Hastings professional rider Jeremy Vennell won a stage of the Tour of Southland yesterday and with four stages to go there's nothing he would like more than to nail another today.
"Tomorrow (today) I've got my climbing legs on for the Crown Range (the sixth 133km stage from Lumsden to the slopes of the Crown Range near Queenstown)," the American Bissell Pro team cyclist told SportToday yesterday.
Flagging any chance of finishing any better then his superb performance last year in the tour as runner-up, the 26-year-old is still seething about competitors' lack of etiquette after Cantabrian amateur Glen Rewi outsprinted Aucklander Alex Meenhorst to the line on Tuesday, leaving Vennell stranded about 20m behind in third.
Vennell claimed it was the second time he had been "stung" within a few weeks, saying former world junior cycling champion and fellow Hawke's Bay Ramblers Club member Jeremy Yates had dished out the same treatment to him late last month when Yates won the Coromandel's K2 cycle classic.
Returning to competition after serving a two-year ban imposed by the Belgian Cycling Union after he tested positive for abnormally high levels of testosterone in Belgium in March 2004, Yates had won the senior road race at the national club championship in Karaka on October 28 and the Auckland title earlier. Yates, riding for the Subway team, outlasted Vennell at the finish of the 200km stage.
Dropping a lot of time in the Southland tour hillclimb finish at Bluff on Monday, Yates made it into an early break in the afternoon stage yesterday to pick up enough points on the climbs to take over the king of the mountain lead.
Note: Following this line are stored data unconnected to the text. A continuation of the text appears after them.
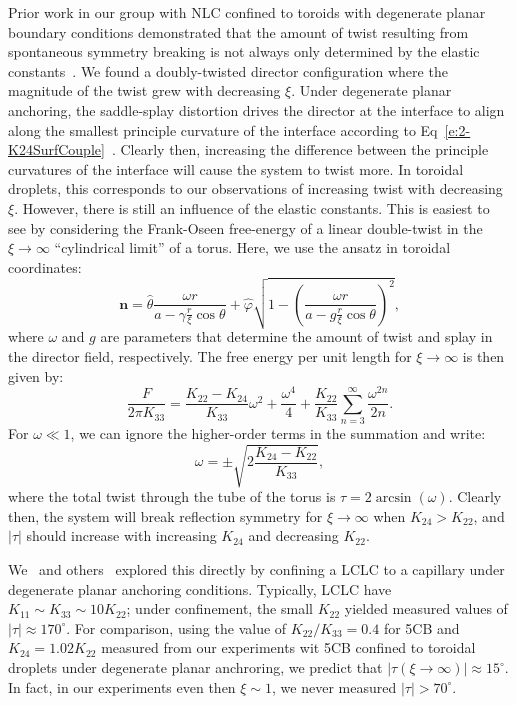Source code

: Prior work in our group with NLC confined to toroids with degenerate planar boundary conditions demonstrated that the amount of twist resulting from spontaneous symmetry breaking is not always only determined by the elastic constants~\cite{RN46}.
We found a doubly-twisted director configuration where the magnitude of the twist grew with decreasing $\xi$.
Under degenerate planar anchoring, the saddle-splay distortion drives the director at the interface to align along the smallest principle curvature of the interface according to Eq~\ref{e:2-K24SurfCouple}~\cite{RN59}.
Clearly then, increasing the difference between the principle curvatures of the interface will cause the system to twist more.
In toroidal droplets, this corresponds to our observations of increasing twist with decreasing $\xi$.
However, there is still an influence of the elastic constants.
This is easiest to see by considering the Frank-Oseen free-energy of a linear double-twist in the $\xi \rightarrow \infty $ ``cylindrical limit'' of a torus.
Here, we use the ansatz in toroidal coordinates:
\begin{equation}\label{e:4-planransatz}
\mathbf{n} = \hat{\theta}\frac{\omega r}{a-\gamma \frac{r}{\xi} \cos \theta} + \hat{\varphi}\sqrt{1 - \left ( \frac{\omega r}{a-g \frac{r}{\xi} \cos \theta} \right )^2 },
\end{equation}
where $\omega$ and $g$ are parameters that determine the amount of twist and splay in the director field, respectively.
The free energy per unit length for $\xi \rightarrow \infty$ is then given by:
\begin{equation}\label{e:4-FEPlanarTwist}
  \frac{F}{2 \pi K_{33}} = \frac{K_{22}-K_{24}}{K_{33}}\omega^2 + \frac{\omega^4}{4} + \frac{K_{22}}{K_{33}}\sum\limits_{n=3}^{\infty} \frac{\omega^{2n}}{2n}.
\end{equation}
For $\omega \ll 1$, we can ignore the higher-order terms in the summation and write:
\begin{equation}
  \omega = \pm \sqrt{2\frac{K_{24}-K_{22}}{K_{33}}},
\end{equation}
where the total twist through the tube of the torus is $\tau = 2 \arcsin (\omega)$.
Clearly then, the system will break reflection symmetry for $\xi \rightarrow \infty$ when $K_{24}> K_{22}$, and $|\tau|$ should increase with increasing $K_{24}$ and decreasing $K_{22}$.

We~\cite{RN293} and others~\cite{RN191} explored this directly by confining a LCLC to a capillary under degenerate planar anchoring conditions.
Typically, LCLC have $K_{11} \sim K_{33} \sim 10 K_{22}$; under confinement, the small $K_{22}$ yielded measured values of $|\tau| \approx 170 ^{\circ}$.
For comparison, using the value of $K_{22}/K_{33}=0.4$ for 5CB and $K_{24} = 1.02 K_{22}$ measured from our experiments wit 5CB confined to toroidal droplets under degenerate planar anchroring, we predict that $|\tau (\xi \rightarrow \infty)| \approx 15^{\circ}$.
In fact, in our experiments even then $\xi \sim 1$, we never measured $|\tau| > 70^{\circ}$.

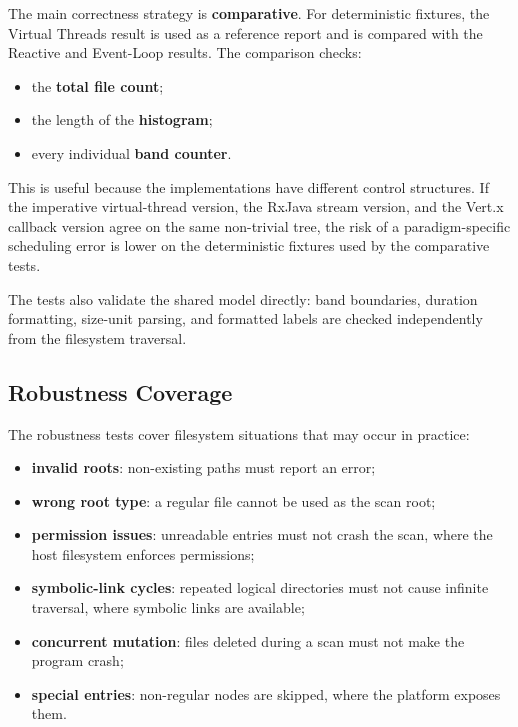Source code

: The main correctness strategy is \textbf{comparative}. For deterministic
fixtures, the Virtual Threads result is used as a reference report and is
compared with the Reactive and Event-Loop results. The comparison checks:

\begin{itemize}
  \item the \textbf{total file count};
  \item the length of the \textbf{histogram};
  \item every individual \textbf{band counter}.
\end{itemize}

This is useful because the implementations have different control structures.
If the imperative virtual-thread version, the RxJava stream version, and the
Vert.x callback version agree on the same non-trivial tree, the risk of a
paradigm-specific scheduling error is lower on the deterministic fixtures used
by the comparative tests.

The tests also validate the shared model directly: band boundaries, duration
formatting, size-unit parsing, and formatted labels are checked independently
from the filesystem traversal.

\subsection{Robustness Coverage}

The robustness tests cover filesystem situations that may occur in practice:

\begin{itemize}
  \item \textbf{invalid roots}: non-existing paths must report an error;
  \item \textbf{wrong root type}: a regular file cannot be used as the scan
  root;
  \item \textbf{permission issues}: unreadable entries must not crash the scan,
  where the host filesystem enforces permissions;
  \item \textbf{symbolic-link cycles}: repeated logical directories must not
  cause infinite traversal, where symbolic links are available;
  \item \textbf{concurrent mutation}: files deleted during a scan must not make
  the program crash;
  \item \textbf{special entries}: non-regular nodes are skipped, where the
  platform exposes them.
\end{itemize}

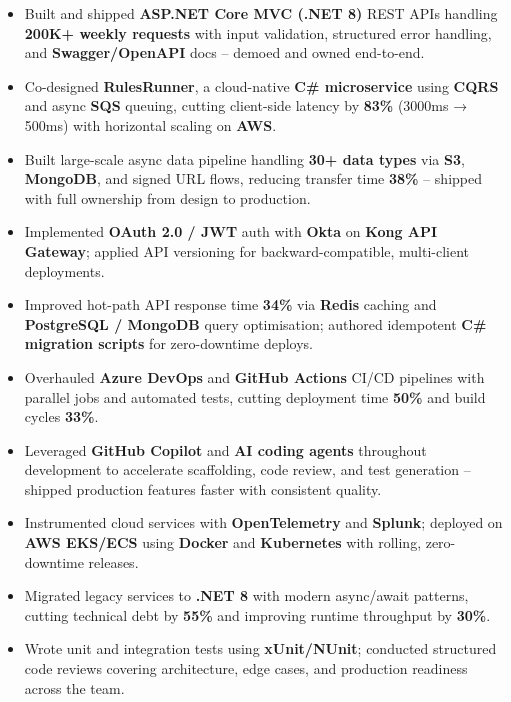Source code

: \documentclass[letterpaper,10pt]{article}
\begin{document}
\begin{itemize}[leftmargin=*]
    \item Built and shipped \textbf{ASP.NET Core MVC (.NET 8)} REST APIs handling \textbf{200K+ weekly requests} with input validation, structured error handling, and \textbf{Swagger/OpenAPI} docs -- demoed and owned end-to-end.
    \item Co-designed \textbf{RulesRunner}, a cloud-native \textbf{C\# microservice} using \textbf{CQRS} and async \textbf{SQS} queuing, cutting client-side latency by \textbf{83\%} (3000ms → 500ms) with horizontal scaling on \textbf{AWS}.
    \item Built large-scale async data pipeline handling \textbf{30+ data types} via \textbf{S3}, \textbf{MongoDB}, and signed URL flows, reducing transfer time \textbf{38\%} -- shipped with full ownership from design to production.
    \item Implemented \textbf{OAuth 2.0 / JWT} auth with \textbf{Okta} on \textbf{Kong API Gateway}; applied API versioning for backward-compatible, multi-client deployments.
    \item Improved hot-path API response time \textbf{34\%} via \textbf{Redis} caching and \textbf{PostgreSQL / MongoDB} query optimisation; authored idempotent \textbf{C\# migration scripts} for zero-downtime deploys.
    \item Overhauled \textbf{Azure DevOps} and \textbf{GitHub Actions} CI/CD pipelines with parallel jobs and automated tests, cutting deployment time \textbf{50\%} and build cycles \textbf{33\%}.
    \item Leveraged \textbf{GitHub Copilot} and \textbf{AI coding agents} throughout development to accelerate scaffolding, code review, and test generation -- shipped production features faster with consistent quality.
    \item Instrumented cloud services with \textbf{OpenTelemetry} and \textbf{Splunk}; deployed on \textbf{AWS EKS/ECS} using \textbf{Docker} and \textbf{Kubernetes} with rolling, zero-downtime releases.
    \item Migrated legacy services to \textbf{.NET 8} with modern async/await patterns, cutting technical debt by \textbf{55\%} and improving runtime throughput by \textbf{30\%}.
    \item Wrote unit and integration tests using \textbf{xUnit/NUnit}; conducted structured code reviews covering architecture, edge cases, and production readiness across the team.
\end{itemize}
\end{document}
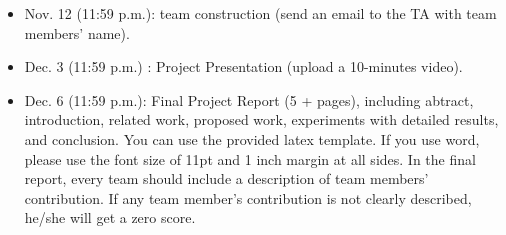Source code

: \documentclass{article}
\begin{document}
\begin{itemize}
  \item Nov. 12 (11:59 p.m.): team construction (send an email to the TA with team members' name).
  \item Dec. 3 (11:59 p.m.) : Project Presentation (upload a 10-minutes video).
  \item Dec. 6 (11:59 p.m.): Final Project Report (5 + pages), including abtract, introduction, related work, proposed work, experiments with detailed results, and conclusion. You can use the provided latex template. If you use word, please use the font size of 11pt and 1 inch margin at all sides. In the final report, every team should include a description of team members' contribution. If any team member's contribution is not clearly described, he/she will get a zero score. 
\end{itemize}



\end{document}
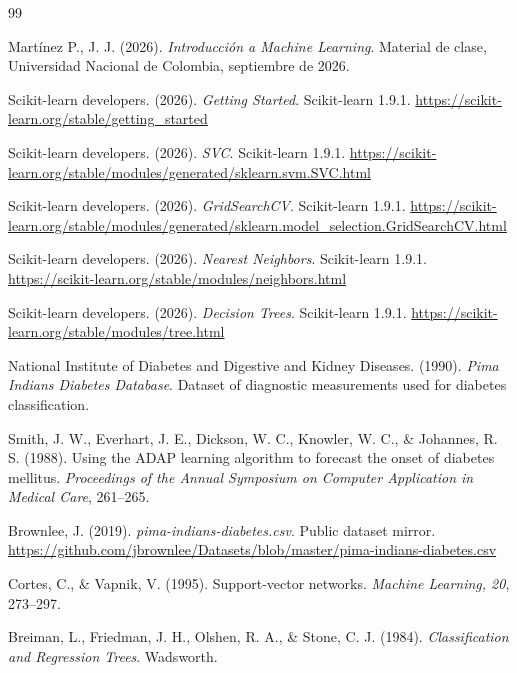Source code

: \documentclass[14pt,twoside]{article}
\begin{document}
{\small
\begin{thebibliography}{99}

Martínez P., J. J. (2026). \textit{Introducción a Machine Learning}. Material de clase, Universidad Nacional de Colombia, septiembre de 2026.

Scikit-learn developers. (2026). \textit{Getting Started}. Scikit-learn 1.9.1. \url{https://scikit-learn.org/stable/getting_started}

Scikit-learn developers. (2026). \textit{SVC}. Scikit-learn 1.9.1. \url{https://scikit-learn.org/stable/modules/generated/sklearn.svm.SVC.html}

Scikit-learn developers. (2026). \textit{GridSearchCV}. Scikit-learn 1.9.1. \url{https://scikit-learn.org/stable/modules/generated/sklearn.model_selection.GridSearchCV.html}

Scikit-learn developers. (2026). \textit{Nearest Neighbors}. Scikit-learn 1.9.1. \url{https://scikit-learn.org/stable/modules/neighbors.html}

Scikit-learn developers. (2026). \textit{Decision Trees}. Scikit-learn 1.9.1. \url{https://scikit-learn.org/stable/modules/tree.html}

National Institute of Diabetes and Digestive and Kidney Diseases. (1990). \textit{Pima Indians Diabetes Database}. Dataset of diagnostic measurements used for diabetes classification.

Smith, J. W., Everhart, J. E., Dickson, W. C., Knowler, W. C., \& Johannes, R. S. (1988). Using the ADAP learning algorithm to forecast the onset of diabetes mellitus. \textit{Proceedings of the Annual Symposium on Computer Application in Medical Care}, 261--265.

Brownlee, J. (2019). \textit{pima-indians-diabetes.csv}. Public dataset mirror. \url{https://github.com/jbrownlee/Datasets/blob/master/pima-indians-diabetes.csv}

Cortes, C., \& Vapnik, V. (1995). Support-vector networks. \textit{Machine Learning, 20}, 273--297.

Breiman, L., Friedman, J. H., Olshen, R. A., \& Stone, C. J. (1984). \textit{Classification and Regression Trees}. Wadsworth.

\end{thebibliography}
}
\end{document}
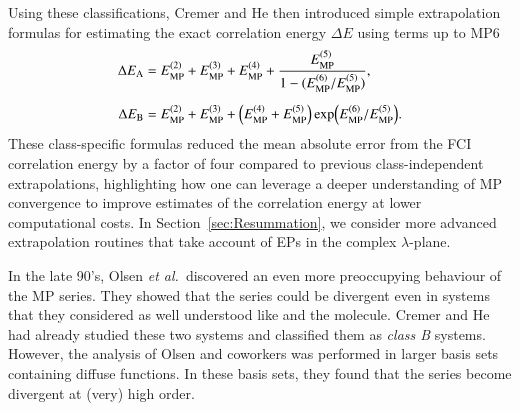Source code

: \documentclass[aps,prb,reprint,noshowkeys,linenumbers,superscriptaddress]{revtex4-1}
\newcommand{\hugh}[1]{\textcolor{hughgreen}{#1}}
\newcommand{\latin}[1]{#1}
\newcommand{\ie}{\latin{i.e.}}
\newcommand{\Emp}{E_{\text{MP}}}
\begin{document}
\hugh{%
Using these classifications, Cremer and He then introduced simple extrapolation formulas for estimating the 
exact correlation energy $\Delta E$ using terms up to MP6\cite{Cremer_1996}
\begin{align}
\Delta E_{\text{A}}
    &= \Emp^{(2)} + \Emp^{(3)} + \Emp^{(4)}
     + \frac{\Emp^{(5)}}{1 - (\Emp^{(6)} / \Emp^{(5)})}, 
     \\[5pt]
\Delta E_{\text{B}} 
    &= \Emp^{(2)} + \Emp^{(3)} + \qty(\Emp^{(4)} + \Emp^{(5)}) \exp(\Emp^{(6)} / \Emp^{(5)}).
\end{align}
These class-specific formulas reduced the mean absolute error from the FCI correlation energy by a
factor of four compared to previous class-independent extrapolations,
highlighting how one can leverage a deeper understanding of MP convergence to improve estimates of 
the correlation energy at lower computational costs. 
In Section~\ref{sec:Resummation}, we consider more advanced extrapolation routines that take account of EPs in the complex $\lambda$-plane.
}


In the late 90's, Olsen \textit{et al.}~discovered an even more preoccupying behaviour of the MP series. \cite{Olsen_1996} 
They showed that the series could be divergent even in systems that they considered as well understood like  and the  molecule. \cite{Olsen_1996, Christiansen_1996} 
Cremer and He had already studied these two systems and classified them as \textit{class B} systems. 
However, the analysis of Olsen and coworkers was performed in larger basis sets containing diffuse functions. 
In these basis sets, they found that the series become divergent at (very) high order.
\end{document}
Vennell said incidents such as those gave him and his team motivation. "In Coromandel we (he and Yates) had an agreement but he (Yates) didn't keep his word, so that's why he won. "Yesterday (Tuesday) I sped up and waited for the guy (Rewi) by slowing down for him into the wind and he promised he wouldn't do anything. I again got stung, lied to and cheated out of a win.
"Bunch etiquette is something all riders stick to in Europe because if you don't, the next day people will push you off the road.
"I can't see how you can enjoy winning when you don't keep your word. How do you tell your grandchildren down the road after you retire that you won races by not being truthful," Vennell lamented.
He thought he knew Yates well, considering their families often had dinner together.
"I suppose it's the dirty world of racing, something that you can find in any other sport or business. I suppose you also learn a lot about people, too, in such extreme circumstances."